» **TASK TO COMPLETE**: The records below need to come back exactly as they are, pictures omitted.

(Extracted data entries)

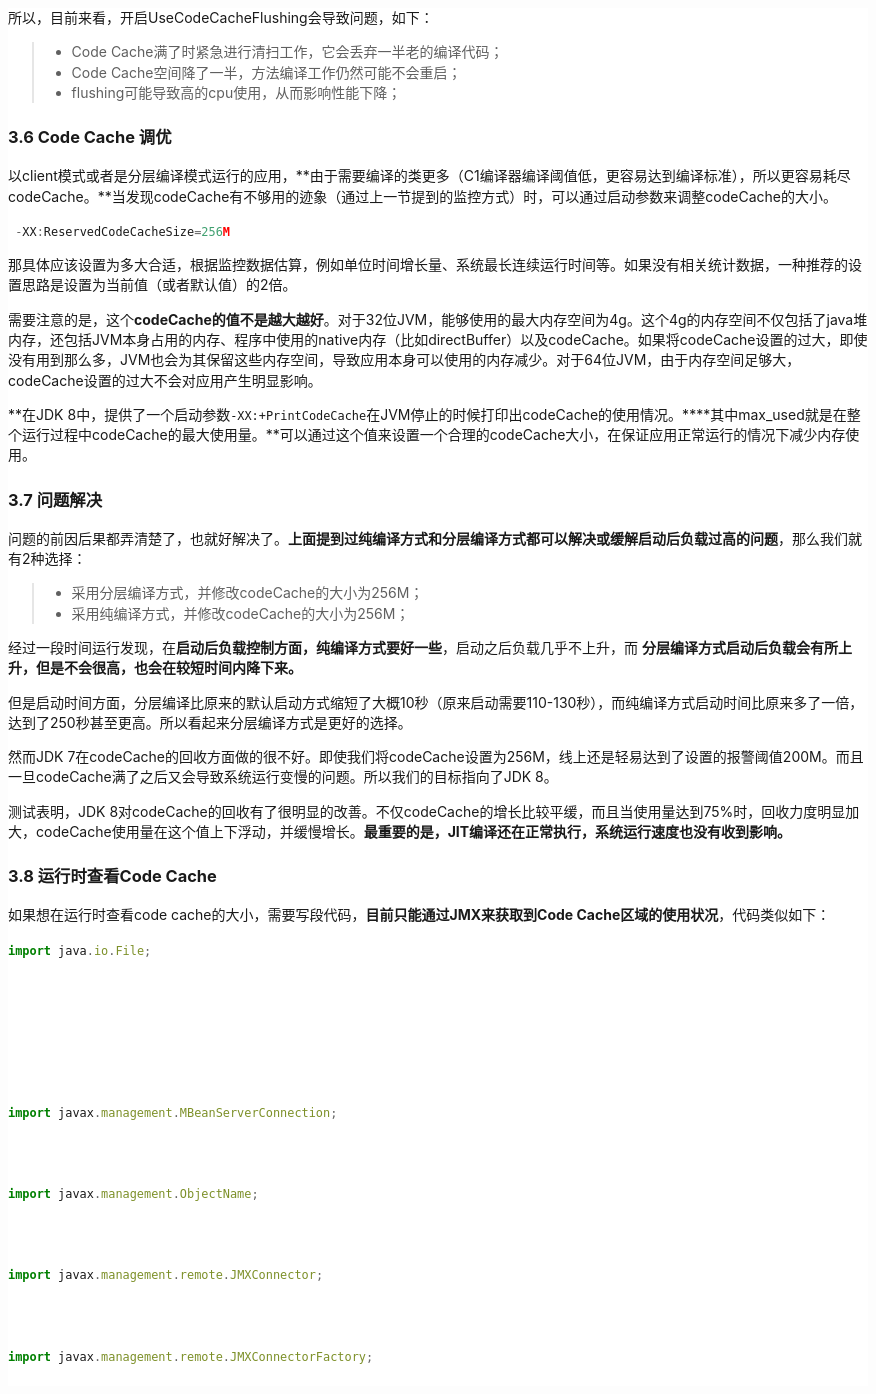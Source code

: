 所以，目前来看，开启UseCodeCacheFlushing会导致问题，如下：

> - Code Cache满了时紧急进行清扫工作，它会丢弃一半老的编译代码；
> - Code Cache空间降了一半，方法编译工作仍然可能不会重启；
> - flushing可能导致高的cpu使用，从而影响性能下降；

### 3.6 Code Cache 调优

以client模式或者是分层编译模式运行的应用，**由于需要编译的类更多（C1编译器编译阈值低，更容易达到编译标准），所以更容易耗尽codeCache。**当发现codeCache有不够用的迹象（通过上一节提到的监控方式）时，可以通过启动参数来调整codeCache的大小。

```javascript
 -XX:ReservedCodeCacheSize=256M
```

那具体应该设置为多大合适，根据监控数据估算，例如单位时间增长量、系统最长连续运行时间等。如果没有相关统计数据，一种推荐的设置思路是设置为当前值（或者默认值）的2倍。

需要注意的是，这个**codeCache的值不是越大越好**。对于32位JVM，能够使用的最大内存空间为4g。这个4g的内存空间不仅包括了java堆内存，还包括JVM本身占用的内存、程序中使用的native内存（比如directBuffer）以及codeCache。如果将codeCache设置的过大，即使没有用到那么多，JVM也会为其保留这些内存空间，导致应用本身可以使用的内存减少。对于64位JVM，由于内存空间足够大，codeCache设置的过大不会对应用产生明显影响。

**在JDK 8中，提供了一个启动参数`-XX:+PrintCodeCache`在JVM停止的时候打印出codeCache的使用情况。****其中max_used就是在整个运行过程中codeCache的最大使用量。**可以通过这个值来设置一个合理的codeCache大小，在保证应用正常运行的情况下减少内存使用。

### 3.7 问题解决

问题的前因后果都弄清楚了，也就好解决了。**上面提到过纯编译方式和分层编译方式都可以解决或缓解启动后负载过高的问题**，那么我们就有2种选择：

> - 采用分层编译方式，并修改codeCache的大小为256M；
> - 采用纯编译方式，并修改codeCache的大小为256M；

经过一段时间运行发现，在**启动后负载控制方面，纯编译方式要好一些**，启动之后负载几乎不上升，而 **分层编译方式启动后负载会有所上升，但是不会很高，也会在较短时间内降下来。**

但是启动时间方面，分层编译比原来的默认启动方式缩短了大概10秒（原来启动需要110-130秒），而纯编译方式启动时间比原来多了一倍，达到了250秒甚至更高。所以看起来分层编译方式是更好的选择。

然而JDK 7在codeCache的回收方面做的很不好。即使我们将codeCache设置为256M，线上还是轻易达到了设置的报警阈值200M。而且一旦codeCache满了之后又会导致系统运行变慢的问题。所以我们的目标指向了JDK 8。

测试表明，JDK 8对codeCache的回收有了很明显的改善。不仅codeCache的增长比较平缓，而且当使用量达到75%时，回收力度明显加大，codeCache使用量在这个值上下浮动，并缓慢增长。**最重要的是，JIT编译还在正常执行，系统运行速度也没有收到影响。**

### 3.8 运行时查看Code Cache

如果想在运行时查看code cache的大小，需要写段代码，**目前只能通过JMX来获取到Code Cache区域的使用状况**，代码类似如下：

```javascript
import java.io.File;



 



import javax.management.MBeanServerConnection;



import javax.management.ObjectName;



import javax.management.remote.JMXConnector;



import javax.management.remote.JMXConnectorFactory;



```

» **THE COMPLETED TASK**:
Source code

: 所以，目前来看，开启UseCodeCacheFlushing会导致问题，如下：

> - Code Cache满了时紧急进行清扫工作，它会丢弃一半老的编译代码；
> - Code Cache空间降了一半，方法编译工作仍然可能不会重启；
> - flushing可能导致高的cpu使用，从而影响性能下降；

### 3.6 Code Cache 调优

以client模式或者是分层编译模式运行的应用，**由于需要编译的类更多（C1编译器编译阈值低，更容易达到编译标准），所以更容易耗尽codeCache。**当发现codeCache有不够用的迹象（通过上一节提到的监控方式）时，可以通过启动参数来调整codeCache的大小。

```javascript
 -XX:ReservedCodeCacheSize=256M
```

那具体应该设置为多大合适，根据监控数据估算，例如单位时间增长量、系统最长连续运行时间等。如果没有相关统计数据，一种推荐的设置思路是设置为当前值（或者默认值）的2倍。

需要注意的是，这个**codeCache的值不是越大越好**。对于32位JVM，能够使用的最大内存空间为4g。这个4g的内存空间不仅包括了java堆内存，还包括JVM本身占用的内存、程序中使用的native内存（比如directBuffer）以及codeCache。如果将codeCache设置的过大，即使没有用到那么多，JVM也会为其保留这些内存空间，导致应用本身可以使用的内存减少。对于64位JVM，由于内存空间足够大，codeCache设置的过大不会对应用产生明显影响。

**在JDK 8中，提供了一个启动参数`-XX:+PrintCodeCache`在JVM停止的时候打印出codeCache的使用情况。****其中max_used就是在整个运行过程中codeCache的最大使用量。**可以通过这个值来设置一个合理的codeCache大小，在保证应用正常运行的情况下减少内存使用。

### 3.7 问题解决

问题的前因后果都弄清楚了，也就好解决了。**上面提到过纯编译方式和分层编译方式都可以解决或缓解启动后负载过高的问题**，那么我们就有2种选择：

> - 采用分层编译方式，并修改codeCache的大小为256M；
> - 采用纯编译方式，并修改codeCache的大小为256M；

经过一段时间运行发现，在**启动后负载控制方面，纯编译方式要好一些**，启动之后负载几乎不上升，而 **分层编译方式启动后负载会有所上升，但是不会很高，也会在较短时间内降下来。**

但是启动时间方面，分层编译比原来的默认启动方式缩短了大概10秒（原来启动需要110-130秒），而纯编译方式启动时间比原来多了一倍，达到了250秒甚至更高。所以看起来分层编译方式是更好的选择。

然而JDK 7在codeCache的回收方面做的很不好。即使我们将codeCache设置为256M，线上还是轻易达到了设置的报警阈值200M。而且一旦codeCache满了之后又会导致系统运行变慢的问题。所以我们的目标指向了JDK 8。

测试表明，JDK 8对codeCache的回收有了很明显的改善。不仅codeCache的增长比较平缓，而且当使用量达到75%时，回收力度明显加大，codeCache使用量在这个值上下浮动，并缓慢增长。**最重要的是，JIT编译还在正常执行，系统运行速度也没有收到影响。**

### 3.8 运行时查看Code Cache

如果想在运行时查看code cache的大小，需要写段代码，**目前只能通过JMX来获取到Code Cache区域的使用状况**，代码类似如下：

```javascript
import java.io.File;



 



import javax.management.MBeanServerConnection;



import javax.management.ObjectName;



import javax.management.remote.JMXConnector;



import javax.management.remote.JMXConnectorFactory;



```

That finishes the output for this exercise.